Já se falou em 20 mil famílias na área da Floresta Estadual, mas
isso não é verdade. De acordo com o diagnóstico que fizemos por conta do
plano de manejo da Unidade, encontramos entre 350 e 400 famílias. Com
elas, estamos trabalhando assim: quem quiser sair da área, será
encaminhado para um desses assentamentos e quem quiser ficar terá
condições de extrair os recursos dali.
O que precisamos mesmo é de políticas públicas coordenadas entre a União, o Estado e os municípios. Precisamos dar qualidade de vida aos ribeirinhos, aos extrativistas e às populações tradicionais. Outro exemplo: o Amapá é o estado que menos avançou no programa “Luz para Todos”. Este programa não chegou nos nossos assentamentos. O Linhão de Tucuruí (projeto que visa trazer interligar a região Norte à rede de distribuição de energia do resto do País) passou por várias comunidades e, por conta das obras e das intervenções na infraestrutura, elas perderam sinal de celular. Ou seja, uma iniciativa que deveria ajudar a vida dessas pessoas só trouxe os impactos, não trouxe as compensações. E querem colocar a Flota no centro deste problema, o que é ridículo. Como vamos, com estas condições, propor para as pessoas que moram no campo uma melhoria de qualidade de vida?
Que atividades o Instituto Estadual de Florestas do Amapá tem realizado na Flota?
AE - A Empresa Brasileira de Pesquisa Agropecuária (Embrapa) conduziu, conosco, um estudo de Redução das Emissões por Desmatamento e Degradação Florestal (REDD) e existe um fundo de investimento inglês que quer negociar créditos de serviços ambientais.
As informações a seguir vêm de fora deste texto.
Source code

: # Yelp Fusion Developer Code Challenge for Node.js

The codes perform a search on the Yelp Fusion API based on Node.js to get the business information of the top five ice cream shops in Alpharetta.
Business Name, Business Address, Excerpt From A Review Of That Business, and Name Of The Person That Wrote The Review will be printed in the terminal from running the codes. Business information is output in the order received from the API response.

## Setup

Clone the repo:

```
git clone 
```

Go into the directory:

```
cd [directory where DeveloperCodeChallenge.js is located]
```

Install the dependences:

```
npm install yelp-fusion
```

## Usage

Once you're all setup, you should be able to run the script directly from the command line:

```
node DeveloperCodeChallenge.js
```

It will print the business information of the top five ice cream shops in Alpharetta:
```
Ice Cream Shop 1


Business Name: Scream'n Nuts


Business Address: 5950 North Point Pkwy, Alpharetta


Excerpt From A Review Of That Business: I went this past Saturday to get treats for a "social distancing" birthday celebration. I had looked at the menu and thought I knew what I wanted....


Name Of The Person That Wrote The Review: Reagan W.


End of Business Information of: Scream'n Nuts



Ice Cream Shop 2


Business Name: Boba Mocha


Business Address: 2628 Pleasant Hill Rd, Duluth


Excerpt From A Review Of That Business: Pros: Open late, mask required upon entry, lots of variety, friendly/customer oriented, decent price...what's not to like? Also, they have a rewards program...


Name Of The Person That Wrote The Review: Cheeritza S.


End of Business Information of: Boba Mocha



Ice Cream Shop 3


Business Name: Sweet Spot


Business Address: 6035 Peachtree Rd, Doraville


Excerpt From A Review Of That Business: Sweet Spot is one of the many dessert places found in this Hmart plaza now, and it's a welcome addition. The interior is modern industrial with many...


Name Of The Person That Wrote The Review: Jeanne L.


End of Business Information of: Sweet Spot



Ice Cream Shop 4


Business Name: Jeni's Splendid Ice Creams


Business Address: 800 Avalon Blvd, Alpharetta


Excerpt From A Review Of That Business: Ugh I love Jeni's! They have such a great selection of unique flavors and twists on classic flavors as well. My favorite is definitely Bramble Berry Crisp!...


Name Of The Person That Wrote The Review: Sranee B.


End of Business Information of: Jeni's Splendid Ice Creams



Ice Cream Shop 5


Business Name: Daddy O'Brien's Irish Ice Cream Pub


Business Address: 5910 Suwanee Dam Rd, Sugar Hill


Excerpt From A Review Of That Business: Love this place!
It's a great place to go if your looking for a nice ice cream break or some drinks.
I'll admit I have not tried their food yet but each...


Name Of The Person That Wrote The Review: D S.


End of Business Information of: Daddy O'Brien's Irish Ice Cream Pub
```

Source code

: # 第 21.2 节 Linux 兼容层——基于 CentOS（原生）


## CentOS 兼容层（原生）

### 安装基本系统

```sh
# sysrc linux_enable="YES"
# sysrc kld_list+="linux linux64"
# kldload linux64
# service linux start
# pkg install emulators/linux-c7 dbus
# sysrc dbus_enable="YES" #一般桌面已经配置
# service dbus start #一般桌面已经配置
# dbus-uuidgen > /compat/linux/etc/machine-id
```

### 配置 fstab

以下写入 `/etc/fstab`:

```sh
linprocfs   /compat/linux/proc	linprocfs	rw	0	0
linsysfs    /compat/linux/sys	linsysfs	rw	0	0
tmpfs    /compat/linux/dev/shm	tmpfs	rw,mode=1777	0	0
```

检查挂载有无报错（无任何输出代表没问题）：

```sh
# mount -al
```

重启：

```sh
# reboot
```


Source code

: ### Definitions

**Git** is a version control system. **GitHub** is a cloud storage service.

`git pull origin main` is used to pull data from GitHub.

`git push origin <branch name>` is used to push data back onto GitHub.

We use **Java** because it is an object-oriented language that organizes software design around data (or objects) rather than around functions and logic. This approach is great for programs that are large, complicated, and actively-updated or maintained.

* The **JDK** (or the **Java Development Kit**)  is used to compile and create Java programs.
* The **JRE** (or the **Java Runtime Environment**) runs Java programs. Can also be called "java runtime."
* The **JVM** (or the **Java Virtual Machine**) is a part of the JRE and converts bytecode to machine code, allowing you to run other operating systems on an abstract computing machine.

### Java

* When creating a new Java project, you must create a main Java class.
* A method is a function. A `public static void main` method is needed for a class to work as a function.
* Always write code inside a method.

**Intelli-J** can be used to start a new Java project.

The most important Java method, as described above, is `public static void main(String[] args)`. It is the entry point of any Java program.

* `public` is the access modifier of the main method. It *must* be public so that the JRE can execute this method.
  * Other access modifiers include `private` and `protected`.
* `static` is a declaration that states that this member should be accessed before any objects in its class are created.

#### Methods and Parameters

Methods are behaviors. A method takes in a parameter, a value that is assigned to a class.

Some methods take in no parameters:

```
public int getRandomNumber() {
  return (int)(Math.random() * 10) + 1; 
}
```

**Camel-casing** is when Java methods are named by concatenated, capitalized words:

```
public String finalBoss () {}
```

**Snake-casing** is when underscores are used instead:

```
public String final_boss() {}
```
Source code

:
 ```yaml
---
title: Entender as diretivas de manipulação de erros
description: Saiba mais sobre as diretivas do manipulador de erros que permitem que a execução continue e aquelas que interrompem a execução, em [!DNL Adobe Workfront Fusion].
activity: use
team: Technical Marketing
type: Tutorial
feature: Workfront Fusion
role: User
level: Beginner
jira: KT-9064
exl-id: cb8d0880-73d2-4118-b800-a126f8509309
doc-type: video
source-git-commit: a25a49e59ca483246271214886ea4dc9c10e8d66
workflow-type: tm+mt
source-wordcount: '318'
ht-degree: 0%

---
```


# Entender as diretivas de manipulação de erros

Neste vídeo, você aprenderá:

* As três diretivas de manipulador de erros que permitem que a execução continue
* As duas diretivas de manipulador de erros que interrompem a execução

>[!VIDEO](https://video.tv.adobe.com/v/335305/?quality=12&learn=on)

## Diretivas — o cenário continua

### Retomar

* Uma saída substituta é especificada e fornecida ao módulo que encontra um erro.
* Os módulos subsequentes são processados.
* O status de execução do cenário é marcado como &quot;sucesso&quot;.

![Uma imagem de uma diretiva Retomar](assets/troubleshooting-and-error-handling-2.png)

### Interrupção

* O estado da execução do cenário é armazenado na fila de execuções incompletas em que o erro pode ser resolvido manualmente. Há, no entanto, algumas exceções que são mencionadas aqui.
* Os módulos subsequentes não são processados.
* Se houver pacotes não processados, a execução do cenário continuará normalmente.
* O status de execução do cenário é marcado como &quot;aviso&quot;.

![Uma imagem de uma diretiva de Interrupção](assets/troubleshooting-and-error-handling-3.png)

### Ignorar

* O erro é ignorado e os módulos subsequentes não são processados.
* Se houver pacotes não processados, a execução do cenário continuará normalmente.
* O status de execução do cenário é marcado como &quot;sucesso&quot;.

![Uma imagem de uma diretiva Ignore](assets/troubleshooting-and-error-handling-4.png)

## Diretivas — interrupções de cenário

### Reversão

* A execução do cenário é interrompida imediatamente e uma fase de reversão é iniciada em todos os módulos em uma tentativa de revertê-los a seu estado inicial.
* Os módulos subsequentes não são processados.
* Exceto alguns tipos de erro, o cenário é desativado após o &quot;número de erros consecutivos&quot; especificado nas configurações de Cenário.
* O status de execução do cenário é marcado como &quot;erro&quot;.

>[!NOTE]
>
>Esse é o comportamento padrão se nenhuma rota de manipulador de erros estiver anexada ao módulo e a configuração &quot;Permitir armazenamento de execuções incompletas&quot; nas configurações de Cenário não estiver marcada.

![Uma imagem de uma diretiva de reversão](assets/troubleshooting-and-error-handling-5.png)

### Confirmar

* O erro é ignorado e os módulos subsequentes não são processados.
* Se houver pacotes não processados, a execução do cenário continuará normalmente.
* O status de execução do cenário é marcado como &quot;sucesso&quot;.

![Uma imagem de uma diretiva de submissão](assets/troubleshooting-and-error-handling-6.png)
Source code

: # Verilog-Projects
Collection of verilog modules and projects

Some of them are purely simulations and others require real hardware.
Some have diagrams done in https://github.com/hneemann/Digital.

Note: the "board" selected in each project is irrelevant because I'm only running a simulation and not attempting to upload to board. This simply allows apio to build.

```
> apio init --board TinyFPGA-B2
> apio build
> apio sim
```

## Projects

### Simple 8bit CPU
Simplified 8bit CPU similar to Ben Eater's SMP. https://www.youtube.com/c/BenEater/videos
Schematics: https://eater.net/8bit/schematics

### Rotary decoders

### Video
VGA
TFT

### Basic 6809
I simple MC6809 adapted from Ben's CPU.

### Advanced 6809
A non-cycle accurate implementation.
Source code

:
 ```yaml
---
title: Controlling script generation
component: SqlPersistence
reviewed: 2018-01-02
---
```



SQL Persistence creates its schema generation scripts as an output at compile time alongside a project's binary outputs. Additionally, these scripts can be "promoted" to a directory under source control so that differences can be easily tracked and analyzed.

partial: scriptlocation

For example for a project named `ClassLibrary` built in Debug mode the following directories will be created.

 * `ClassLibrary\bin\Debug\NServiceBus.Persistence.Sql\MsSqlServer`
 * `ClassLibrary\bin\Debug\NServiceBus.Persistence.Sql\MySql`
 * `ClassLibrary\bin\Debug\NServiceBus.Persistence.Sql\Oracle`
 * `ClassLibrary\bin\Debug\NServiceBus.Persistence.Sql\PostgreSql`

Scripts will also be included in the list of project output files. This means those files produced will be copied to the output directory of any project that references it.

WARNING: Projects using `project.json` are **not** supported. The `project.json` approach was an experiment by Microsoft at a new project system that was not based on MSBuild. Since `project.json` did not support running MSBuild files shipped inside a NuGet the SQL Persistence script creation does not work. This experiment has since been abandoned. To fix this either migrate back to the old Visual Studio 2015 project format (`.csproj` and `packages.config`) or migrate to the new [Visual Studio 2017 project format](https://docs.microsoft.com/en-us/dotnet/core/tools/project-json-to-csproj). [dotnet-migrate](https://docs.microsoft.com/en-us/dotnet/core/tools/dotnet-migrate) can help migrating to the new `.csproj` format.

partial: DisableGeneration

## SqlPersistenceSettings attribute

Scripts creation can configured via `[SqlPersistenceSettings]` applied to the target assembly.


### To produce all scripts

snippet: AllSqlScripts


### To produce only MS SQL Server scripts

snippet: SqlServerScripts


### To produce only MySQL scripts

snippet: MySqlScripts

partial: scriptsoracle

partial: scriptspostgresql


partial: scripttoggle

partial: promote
Temos universidades, o Instituto de Pesquisas da Amazônia (Inpa), está realizando pesquisas na área da Flota. Em dezembro de 2013, lançamos o pré-edital de concessão de exploração florestal e vamos lançar o edital no mês de abril. Fizemos uma serie de reuniões técnicas em fevereiro, temos marcada uma audiência pública nas próximas semanas. E isso tudo é público, é aberto. Somos transparentes, todas as nossas informações estão em nosso site, trabalhamos e dialogamos com uma série de instituições, como o Conselho Nacional de Agricultores Familiares o Grupo de Trabalho Amazônico (GTA). Enquanto isso, veja só, há juízes tentando frear as ações do estado, tentando nos atrapalhar em fazer uso da floresta, alegando que a Floresta Estadual é ‘improdutiva’.
O plano de manejo da Floresta Estadual ficou pronto no início de 2014, não?
AE - Sim, e estamos fazendo coisas incríveis. Estamos
finalizando um plano de manejo em tempo recorde. Fizemos o documento em
dois anos e meio, com recursos próprios, sem ajuda de organizações
internacionais, com cerca de 50 técnicos nossos. Investimos menos de R$ 1
milhão neste processo o que, para os padrões de Unidades de Conservação
da Amazônia, é um valor pequeno, é pouco em comparação a outras áreas
protegidas. Ou seja, estamos mostrando serviço e eficiência, estamos
mostrando que queremos fazer as coisas.